The other Big Idea of the progressives was multiculturalism. All too often this was patronizing, self-congratulatory, and superficial. It did serve to dissolve the bonds of national unity, so painfully developed over the decades. “Ex uno plures” out of one many, became our new national motto. Even now, though, the progressives--in alliance with the Wall Street Journal and its perpetual allegiance to corporate welfare—favor looking the other way when it comes to our southern border. Anything that dilutes whiteness, that “cancer of the human race” as Susan Sontag once termed it, is good.

Thanks to the corruption, profligate spending, and spectacular bungling of the Iraq War, we are poised to throw the bums out. But will this make a difference? Let me quote from that notorious Republican apologist (sic), Frank Rich. “The tough question is not whether the Democrats can win, but what will happen if they do win. The party’s message in this campaign has offered no vision beyond bashing Mr. Bush and pledging to revisit the scandals and the disastrous legislation that went down on his watch.” Rich goes on to speak of the Democrats’ embrace of “golden oldies—raising the minimum wage, enacting lobbying reform, cutting Medicare costs, etc.”

Currently there are at least four Bush-bashing plays on offer in Manhattan, each more sophomoric than the next. I am bracing myself for the inevitable. In office the Democrats will fail. Guided by the likes of Amy Goodman and Michael Moore the progressives will retreat to their redoubts, the People’s Republics of Berkeley, Santa Monica, Madison, and-—of course-—Manhattan where I live. The dinner parties grind on and on, always with the same smug platitudes. “Bush bad, we good” is but one of the mantras that they chant, the repetition dispensing with the need for any real thinking. They still believe that the farcical, moribund United Nations is the answer to world problems. The rest of the country, which does not belong to the Arugula Nation, isn't listening. But our bien pensants in Berkeley and Manhattan don't care; they create their own reality.

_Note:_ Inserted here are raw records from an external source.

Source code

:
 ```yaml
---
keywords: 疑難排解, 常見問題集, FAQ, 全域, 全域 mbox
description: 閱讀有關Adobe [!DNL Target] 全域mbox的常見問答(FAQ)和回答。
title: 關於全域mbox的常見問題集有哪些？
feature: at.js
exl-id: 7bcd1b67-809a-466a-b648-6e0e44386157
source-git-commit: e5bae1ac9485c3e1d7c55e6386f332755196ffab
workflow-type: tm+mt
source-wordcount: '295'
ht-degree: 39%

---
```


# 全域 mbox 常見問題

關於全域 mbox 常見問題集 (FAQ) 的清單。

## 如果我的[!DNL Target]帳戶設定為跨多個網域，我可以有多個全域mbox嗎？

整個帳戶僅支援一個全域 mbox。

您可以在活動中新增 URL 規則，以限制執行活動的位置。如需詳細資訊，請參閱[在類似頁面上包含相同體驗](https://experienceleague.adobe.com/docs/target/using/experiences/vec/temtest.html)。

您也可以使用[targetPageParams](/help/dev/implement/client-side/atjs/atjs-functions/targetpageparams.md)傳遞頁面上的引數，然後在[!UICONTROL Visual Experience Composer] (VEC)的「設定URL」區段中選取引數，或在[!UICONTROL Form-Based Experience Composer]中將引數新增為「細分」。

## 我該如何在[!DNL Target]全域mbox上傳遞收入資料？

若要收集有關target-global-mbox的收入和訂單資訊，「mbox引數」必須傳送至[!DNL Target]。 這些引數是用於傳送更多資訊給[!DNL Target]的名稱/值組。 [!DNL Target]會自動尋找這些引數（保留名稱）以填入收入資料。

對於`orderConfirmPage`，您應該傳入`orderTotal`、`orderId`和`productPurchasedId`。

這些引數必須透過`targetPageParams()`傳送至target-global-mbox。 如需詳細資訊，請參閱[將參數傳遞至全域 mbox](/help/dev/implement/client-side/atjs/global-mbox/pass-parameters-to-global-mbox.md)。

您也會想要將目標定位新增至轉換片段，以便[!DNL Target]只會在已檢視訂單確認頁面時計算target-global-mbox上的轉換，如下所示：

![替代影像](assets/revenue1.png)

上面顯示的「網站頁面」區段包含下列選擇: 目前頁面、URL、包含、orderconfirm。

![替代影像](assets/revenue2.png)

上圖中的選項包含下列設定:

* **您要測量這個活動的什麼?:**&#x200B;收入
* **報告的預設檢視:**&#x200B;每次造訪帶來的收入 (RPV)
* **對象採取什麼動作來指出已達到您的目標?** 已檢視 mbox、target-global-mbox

Since I retired a year and a half ago I have been on my way to becoming a recluse. Well, I’d better get used to it.

1 Comments:

Anonymous Anonymous said...

Scepticism! How wonderful! It's a useful purgative to flush utopian residues.

Yes, the Great Society never materialized, but Medicare and the Civil and Voting Rights Acts finally prevaled. So something good happened.

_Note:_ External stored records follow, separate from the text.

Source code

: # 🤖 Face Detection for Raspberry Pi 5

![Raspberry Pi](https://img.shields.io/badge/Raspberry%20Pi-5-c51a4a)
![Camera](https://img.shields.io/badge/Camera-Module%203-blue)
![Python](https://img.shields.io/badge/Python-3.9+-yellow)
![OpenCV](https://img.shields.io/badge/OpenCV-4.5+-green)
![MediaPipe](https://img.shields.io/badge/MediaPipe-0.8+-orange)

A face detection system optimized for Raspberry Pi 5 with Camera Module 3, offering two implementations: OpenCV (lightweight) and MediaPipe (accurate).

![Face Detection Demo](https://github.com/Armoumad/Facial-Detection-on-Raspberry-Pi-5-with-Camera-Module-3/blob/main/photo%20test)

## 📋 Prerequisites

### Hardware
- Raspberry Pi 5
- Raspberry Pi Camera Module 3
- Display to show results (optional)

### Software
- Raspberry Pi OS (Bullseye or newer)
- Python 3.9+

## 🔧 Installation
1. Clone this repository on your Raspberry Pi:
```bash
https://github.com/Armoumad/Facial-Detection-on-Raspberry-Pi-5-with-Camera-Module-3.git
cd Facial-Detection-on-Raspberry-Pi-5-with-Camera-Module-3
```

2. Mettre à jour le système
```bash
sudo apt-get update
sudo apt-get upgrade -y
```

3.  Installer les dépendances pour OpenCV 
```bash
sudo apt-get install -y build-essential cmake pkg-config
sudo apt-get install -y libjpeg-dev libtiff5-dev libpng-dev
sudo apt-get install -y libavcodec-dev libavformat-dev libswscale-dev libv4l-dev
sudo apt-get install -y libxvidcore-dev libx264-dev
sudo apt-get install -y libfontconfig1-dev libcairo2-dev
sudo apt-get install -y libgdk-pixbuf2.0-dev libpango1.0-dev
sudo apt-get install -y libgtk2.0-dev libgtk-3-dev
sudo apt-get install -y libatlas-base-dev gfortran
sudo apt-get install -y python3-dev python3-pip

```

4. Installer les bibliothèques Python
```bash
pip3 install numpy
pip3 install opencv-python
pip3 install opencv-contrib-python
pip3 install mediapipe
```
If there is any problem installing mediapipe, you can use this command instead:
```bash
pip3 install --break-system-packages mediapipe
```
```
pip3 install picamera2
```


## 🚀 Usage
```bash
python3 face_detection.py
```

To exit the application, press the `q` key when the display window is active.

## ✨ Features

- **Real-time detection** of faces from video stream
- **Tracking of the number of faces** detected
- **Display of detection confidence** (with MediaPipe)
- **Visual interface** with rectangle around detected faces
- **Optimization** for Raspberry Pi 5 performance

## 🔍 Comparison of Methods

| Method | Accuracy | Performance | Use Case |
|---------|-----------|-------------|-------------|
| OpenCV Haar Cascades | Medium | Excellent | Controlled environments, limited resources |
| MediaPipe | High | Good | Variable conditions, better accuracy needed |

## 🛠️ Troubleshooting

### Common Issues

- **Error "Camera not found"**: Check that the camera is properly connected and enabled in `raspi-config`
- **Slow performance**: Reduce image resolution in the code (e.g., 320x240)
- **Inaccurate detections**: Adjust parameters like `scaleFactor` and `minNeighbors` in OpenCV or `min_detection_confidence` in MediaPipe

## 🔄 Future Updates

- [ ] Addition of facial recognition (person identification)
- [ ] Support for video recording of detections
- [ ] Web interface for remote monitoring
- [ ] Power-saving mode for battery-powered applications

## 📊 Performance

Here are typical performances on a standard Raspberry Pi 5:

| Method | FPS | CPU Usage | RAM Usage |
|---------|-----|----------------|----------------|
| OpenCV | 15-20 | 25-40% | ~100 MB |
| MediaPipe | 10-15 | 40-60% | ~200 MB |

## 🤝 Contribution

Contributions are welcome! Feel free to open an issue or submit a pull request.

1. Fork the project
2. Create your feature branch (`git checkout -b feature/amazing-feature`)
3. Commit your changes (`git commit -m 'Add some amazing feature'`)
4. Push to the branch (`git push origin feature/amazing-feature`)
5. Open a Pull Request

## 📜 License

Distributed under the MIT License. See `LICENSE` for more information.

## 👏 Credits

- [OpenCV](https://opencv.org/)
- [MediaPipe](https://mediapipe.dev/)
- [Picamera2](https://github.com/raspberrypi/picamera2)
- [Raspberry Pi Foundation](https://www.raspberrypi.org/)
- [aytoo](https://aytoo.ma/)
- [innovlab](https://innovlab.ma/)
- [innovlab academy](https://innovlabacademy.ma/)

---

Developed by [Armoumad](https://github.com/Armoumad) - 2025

Hilary Clinton's mangling of universal health care and another window to pass it in 1994 has my perpetual ire. Where were progressives when she "hid" in private and tried to forge a new program without public input (ala, Cheney and Oil)? Where's their outrage at her for this unjust and horrible failure to create a scheme so utterly complex and convoluted even progressives couldn't understand it?

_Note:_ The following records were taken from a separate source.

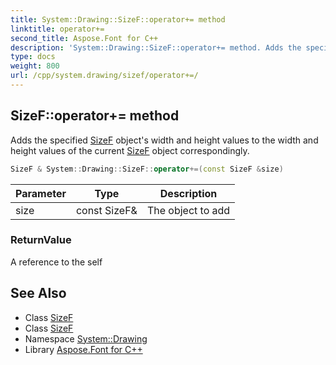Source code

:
 ```yaml
---
title: System::Drawing::SizeF::operator+= method
linktitle: operator+=
second_title: Aspose.Font for C++
description: 'System::Drawing::SizeF::operator+= method. Adds the specified SizeF object''s width and height values to the width and height values of the current SizeF object correspondingly in C++.'
type: docs
weight: 800
url: /cpp/system.drawing/sizef/operator+=/
---
```

## SizeF::operator+= method


Adds the specified [SizeF](../) object's width and height values to the width and height values of the current [SizeF](../) object correspondingly.

```cpp
SizeF & System::Drawing::SizeF::operator+=(const SizeF &size)
```


| Parameter | Type | Description |
| --- | --- | --- |
| size | const SizeF\& | The object to add |

### ReturnValue

A reference to the self

## See Also

* Class [SizeF](../)
* Class [SizeF](../)
* Namespace [System::Drawing](../../)
* Library [Aspose.Font for C++](../../../)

Government may not be the solution, but social medical insurance is! And only government can redress poverty, which coninues to infect and destroy more and more lives annually. I'm no advocate of Social Engineering, but social insurances, infrastructure, education, and poverty are clearly the things our governments must embrace. Intelligently, of course, or else we'll get Social Security Retirement schemes that are fiscally unsound morphing into extortion like we have now.

Not only are Democrats not addressing these issues, the isolated schemes they have devised are almost as nightmarish as doing nothing. They've learned nothing from the Hillarycare fiasco, because they still don't see the fiasco.

Saint Augustine once claimed that god permits heresy to make the truth shine more brilliant. (Nevermind the dissonance this suggests.) But maybe the point that failure (heresy) could point to success (truth) isn't an odd one. We profess we "learn from our mistakes." If so, we haven't had enough failures/heresies to do us much good. Yes. One would have thought the 20th C. has more than enough to offer. Apparently no amount of failure will change anyone's mind unless they're willing to uses their senses as well as their brains.

It's the senses that beheld the travesty of human deprivation and neglect, not the flood, of Katrina that should have raised the stench of poverty to national indignation. Instead, that "problem" was "solved" by sheer diaspora (which has to be better than inertia), but that was only a first step, not a solution.

Lot's of complaints. Lot's of barbs. In the end, very little had changed. And raising minimum wage will solve what? Keeping the poor poor, that's what. See, they still don't get it. I have no hopes they ever will.